Top of EXERCISE INPUT

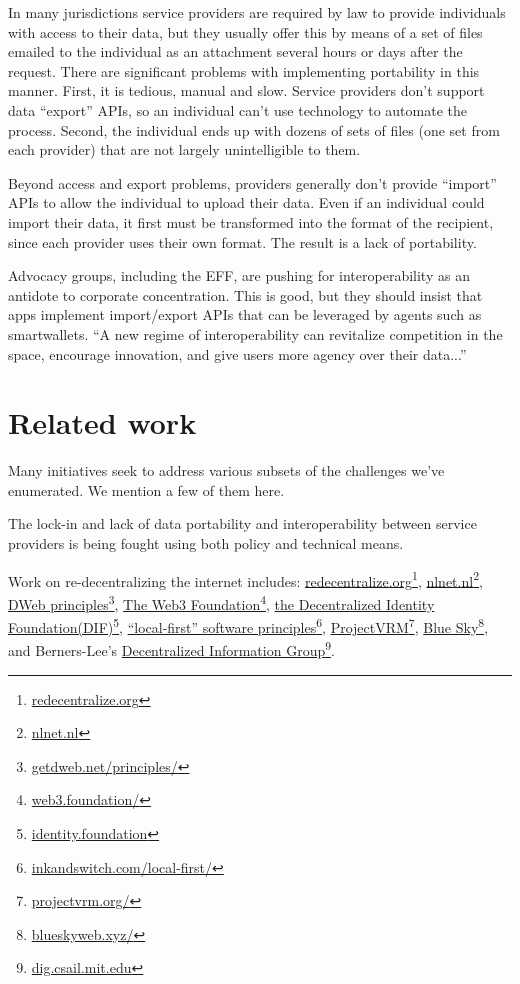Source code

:\documentclass[11pt, oneside]{article}   	%
\newcommand{\hyperfootnote}[1][]{\def\ArgI{{#1}}\hyperfootnoteRelay}
\newcommand\hyperfootnoteRelay[2][]{\href{#1#2}{\ArgI}\footnote{\href{#1#2}{#2}}}
\begin{document}
In many jurisdictions service providers are required by law to provide individuals with access to their data, but they usually offer this by means of a set of files emailed to the individual as an attachment several hours or days after the request. There are significant problems with implementing portability in this manner. First, it is tedious, manual and slow. Service providers don't support data ``export'' APIs, so an individual can't use technology to automate the process. Second, the individual ends up with dozens of sets of files (one set from each provider) that are not largely unintelligible to them. 

Beyond access and export problems, providers generally don't provide ``import'' APIs to allow the individual to upload their data. Even if an individual could import their data, it first must be transformed into the format of the recipient, since each provider uses their own format. The result is a lack of portability.

Advocacy groups, including the EFF, are pushing for interoperability as an antidote to corporate concentration. This is good, but they should insist that apps implement import/export APIs that can be leveraged by agents such as smartwallets. ``A new regime of interoperability can revitalize competition in the space, encourage innovation, and give users more agency over their data...''\cite{Cyphers2021} 

\section{Related work} %

Many initiatives seek to address various subsets of the challenges we've enumerated. We mention a few of them here.

The lock-in and lack of data portability and interoperability between service providers is being fought using both policy and technical means\cite{Doctorow2021}\cite{Cyphers2021}. 

Work on re-decentralizing the internet includes: \hyperfootnote[redecentralize.org][https://]{redecentralize.org}, \hyperfootnote[nlnet.nl][https://]{nlnet.nl}, \hyperfootnote[DWeb principles][https://]{getdweb.net/principles/}, \hyperfootnote[The Web3 Foundation][https://]{web3.foundation/}, \hyperfootnote[the Decentralized Identity Foundation(DIF)][https://]{identity.foundation}, \hyperfootnote[``local-first'' software principles][https://]{inkandswitch.com/local-first/}, \hyperfootnote[ProjectVRM][https://]{projectvrm.org/}, \hyperfootnote[Blue Sky][https://]{blueskyweb.xyz/}, and Berners-Lee's \hyperfootnote[Decentralized Information Group][https://]{dig.csail.mit.edu}. 
\end{document}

Bottom of EXERCISE INPUT

### WORK ORDER
Restate each entry word for word; pictures stay out of the copy.

### ANSWER TO THIS PROBLEM
Source code

:\documentclass[11pt, oneside]{article}   	%
\newcommand{\hyperfootnote}[1][]{\def\ArgI{{#1}}\hyperfootnoteRelay}
\newcommand\hyperfootnoteRelay[2][]{\href{#1#2}{\ArgI}\footnote{\href{#1#2}{#2}}}
\begin{document}
In many jurisdictions service providers are required by law to provide individuals with access to their data, but they usually offer this by means of a set of files emailed to the individual as an attachment several hours or days after the request. There are significant problems with implementing portability in this manner. First, it is tedious, manual and slow. Service providers don't support data ``export'' APIs, so an individual can't use technology to automate the process. Second, the individual ends up with dozens of sets of files (one set from each provider) that are not largely unintelligible to them. 

Beyond access and export problems, providers generally don't provide ``import'' APIs to allow the individual to upload their data. Even if an individual could import their data, it first must be transformed into the format of the recipient, since each provider uses their own format. The result is a lack of portability.

Advocacy groups, including the EFF, are pushing for interoperability as an antidote to corporate concentration. This is good, but they should insist that apps implement import/export APIs that can be leveraged by agents such as smartwallets. ``A new regime of interoperability can revitalize competition in the space, encourage innovation, and give users more agency over their data...''\cite{Cyphers2021} 

\section{Related work} %

Many initiatives seek to address various subsets of the challenges we've enumerated. We mention a few of them here.

The lock-in and lack of data portability and interoperability between service providers is being fought using both policy and technical means\cite{Doctorow2021}\cite{Cyphers2021}. 

Work on re-decentralizing the internet includes: \hyperfootnote[redecentralize.org][https://]{redecentralize.org}, \hyperfootnote[nlnet.nl][https://]{nlnet.nl}, \hyperfootnote[DWeb principles][https://]{getdweb.net/principles/}, \hyperfootnote[The Web3 Foundation][https://]{web3.foundation/}, \hyperfootnote[the Decentralized Identity Foundation(DIF)][https://]{identity.foundation}, \hyperfootnote[``local-first'' software principles][https://]{inkandswitch.com/local-first/}, \hyperfootnote[ProjectVRM][https://]{projectvrm.org/}, \hyperfootnote[Blue Sky][https://]{blueskyweb.xyz/}, and Berners-Lee's \hyperfootnote[Decentralized Information Group][https://]{dig.csail.mit.edu}. 
\end{document}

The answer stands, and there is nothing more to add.